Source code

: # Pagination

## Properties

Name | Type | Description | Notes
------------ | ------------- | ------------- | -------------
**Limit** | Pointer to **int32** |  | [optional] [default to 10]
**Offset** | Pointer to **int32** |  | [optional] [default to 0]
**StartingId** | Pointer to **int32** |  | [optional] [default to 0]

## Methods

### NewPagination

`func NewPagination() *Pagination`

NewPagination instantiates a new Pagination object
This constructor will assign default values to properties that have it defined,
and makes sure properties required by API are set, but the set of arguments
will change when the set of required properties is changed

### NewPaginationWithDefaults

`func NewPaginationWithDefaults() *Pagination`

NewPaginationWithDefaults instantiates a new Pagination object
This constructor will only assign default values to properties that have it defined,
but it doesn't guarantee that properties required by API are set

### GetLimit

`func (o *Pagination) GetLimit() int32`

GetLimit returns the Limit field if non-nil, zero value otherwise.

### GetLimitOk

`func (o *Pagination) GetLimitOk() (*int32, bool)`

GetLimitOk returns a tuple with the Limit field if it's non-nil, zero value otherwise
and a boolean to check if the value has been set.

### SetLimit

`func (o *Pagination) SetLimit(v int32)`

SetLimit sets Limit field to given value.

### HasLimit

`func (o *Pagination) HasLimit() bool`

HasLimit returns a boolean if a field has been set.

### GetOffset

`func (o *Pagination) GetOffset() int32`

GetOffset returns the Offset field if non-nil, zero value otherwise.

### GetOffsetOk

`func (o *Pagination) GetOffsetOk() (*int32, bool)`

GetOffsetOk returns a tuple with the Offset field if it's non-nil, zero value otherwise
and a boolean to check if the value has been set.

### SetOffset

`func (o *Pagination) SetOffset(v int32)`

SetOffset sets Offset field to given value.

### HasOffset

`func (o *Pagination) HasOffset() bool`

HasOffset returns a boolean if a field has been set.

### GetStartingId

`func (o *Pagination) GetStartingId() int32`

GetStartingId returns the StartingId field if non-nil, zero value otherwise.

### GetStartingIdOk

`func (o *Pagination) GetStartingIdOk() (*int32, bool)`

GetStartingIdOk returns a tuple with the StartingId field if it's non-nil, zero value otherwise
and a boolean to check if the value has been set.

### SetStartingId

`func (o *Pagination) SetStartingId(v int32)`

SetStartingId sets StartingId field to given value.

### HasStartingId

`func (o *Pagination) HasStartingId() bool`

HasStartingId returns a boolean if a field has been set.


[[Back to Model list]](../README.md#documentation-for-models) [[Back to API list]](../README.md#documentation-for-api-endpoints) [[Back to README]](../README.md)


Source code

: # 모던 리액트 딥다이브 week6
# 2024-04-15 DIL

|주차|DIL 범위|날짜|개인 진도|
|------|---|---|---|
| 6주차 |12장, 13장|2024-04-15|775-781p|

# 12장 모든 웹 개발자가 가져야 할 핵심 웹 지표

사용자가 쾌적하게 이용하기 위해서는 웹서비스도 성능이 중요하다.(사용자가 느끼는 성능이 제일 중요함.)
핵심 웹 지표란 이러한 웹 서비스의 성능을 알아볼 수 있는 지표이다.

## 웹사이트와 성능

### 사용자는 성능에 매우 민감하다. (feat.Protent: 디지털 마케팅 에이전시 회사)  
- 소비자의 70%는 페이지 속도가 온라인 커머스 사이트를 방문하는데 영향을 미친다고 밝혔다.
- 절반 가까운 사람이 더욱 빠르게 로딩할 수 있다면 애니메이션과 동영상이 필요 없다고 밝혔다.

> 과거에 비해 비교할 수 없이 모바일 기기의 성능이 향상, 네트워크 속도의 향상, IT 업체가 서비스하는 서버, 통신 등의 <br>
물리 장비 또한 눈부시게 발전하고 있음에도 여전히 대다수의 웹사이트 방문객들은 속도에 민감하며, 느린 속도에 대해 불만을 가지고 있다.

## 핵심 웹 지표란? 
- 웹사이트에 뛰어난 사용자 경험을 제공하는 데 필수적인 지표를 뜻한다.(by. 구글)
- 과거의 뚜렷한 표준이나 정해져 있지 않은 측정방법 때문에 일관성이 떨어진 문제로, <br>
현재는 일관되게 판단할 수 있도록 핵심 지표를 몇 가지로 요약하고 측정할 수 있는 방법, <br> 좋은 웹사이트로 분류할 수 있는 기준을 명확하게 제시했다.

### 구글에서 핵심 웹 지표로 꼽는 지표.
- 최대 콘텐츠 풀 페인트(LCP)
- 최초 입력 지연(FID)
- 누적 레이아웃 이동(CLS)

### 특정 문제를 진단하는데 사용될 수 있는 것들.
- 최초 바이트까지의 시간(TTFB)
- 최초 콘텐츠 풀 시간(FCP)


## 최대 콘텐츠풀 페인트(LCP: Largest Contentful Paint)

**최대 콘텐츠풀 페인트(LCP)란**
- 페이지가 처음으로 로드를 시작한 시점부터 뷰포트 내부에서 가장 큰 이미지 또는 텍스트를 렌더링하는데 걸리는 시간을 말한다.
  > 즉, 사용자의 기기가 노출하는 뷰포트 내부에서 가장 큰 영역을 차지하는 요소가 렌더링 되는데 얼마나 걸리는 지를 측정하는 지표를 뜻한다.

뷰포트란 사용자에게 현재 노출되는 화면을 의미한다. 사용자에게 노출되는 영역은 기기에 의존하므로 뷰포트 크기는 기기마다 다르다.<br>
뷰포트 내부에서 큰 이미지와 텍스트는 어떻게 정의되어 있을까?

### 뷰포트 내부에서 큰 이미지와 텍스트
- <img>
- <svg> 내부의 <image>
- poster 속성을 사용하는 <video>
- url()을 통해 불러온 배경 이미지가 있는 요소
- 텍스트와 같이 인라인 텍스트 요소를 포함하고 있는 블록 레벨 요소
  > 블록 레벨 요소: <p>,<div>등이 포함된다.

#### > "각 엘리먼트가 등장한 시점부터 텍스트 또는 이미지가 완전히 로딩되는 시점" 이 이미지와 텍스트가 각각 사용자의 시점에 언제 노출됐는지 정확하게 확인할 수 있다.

Task to carry out: When you reach the line holding "[default to 10]" in the records above, begin reproducing exactly, stop after the line holding "### SetLimit", and output nothing else.

Answer section:
**Limit** | Pointer to **int32** |  | [optional] [default to 10]
**Offset** | Pointer to **int32** |  | [optional] [default to 0]
**StartingId** | Pointer to **int32** |  | [optional] [default to 0]

## Methods

### NewPagination

`func NewPagination() *Pagination`

NewPagination instantiates a new Pagination object
This constructor will assign default values to properties that have it defined,
and makes sure properties required by API are set, but the set of arguments
will change when the set of required properties is changed

### NewPaginationWithDefaults

`func NewPaginationWithDefaults() *Pagination`

NewPaginationWithDefaults instantiates a new Pagination object
This constructor will only assign default values to properties that have it defined,
but it doesn't guarantee that properties required by API are set

### GetLimit

`func (o *Pagination) GetLimit() int32`

GetLimit returns the Limit field if non-nil, zero value otherwise.

### GetLimitOk

`func (o *Pagination) GetLimitOk() (*int32, bool)`

GetLimitOk returns a tuple with the Limit field if it's non-nil, zero value otherwise
and a boolean to check if the value has been set.

### SetLimit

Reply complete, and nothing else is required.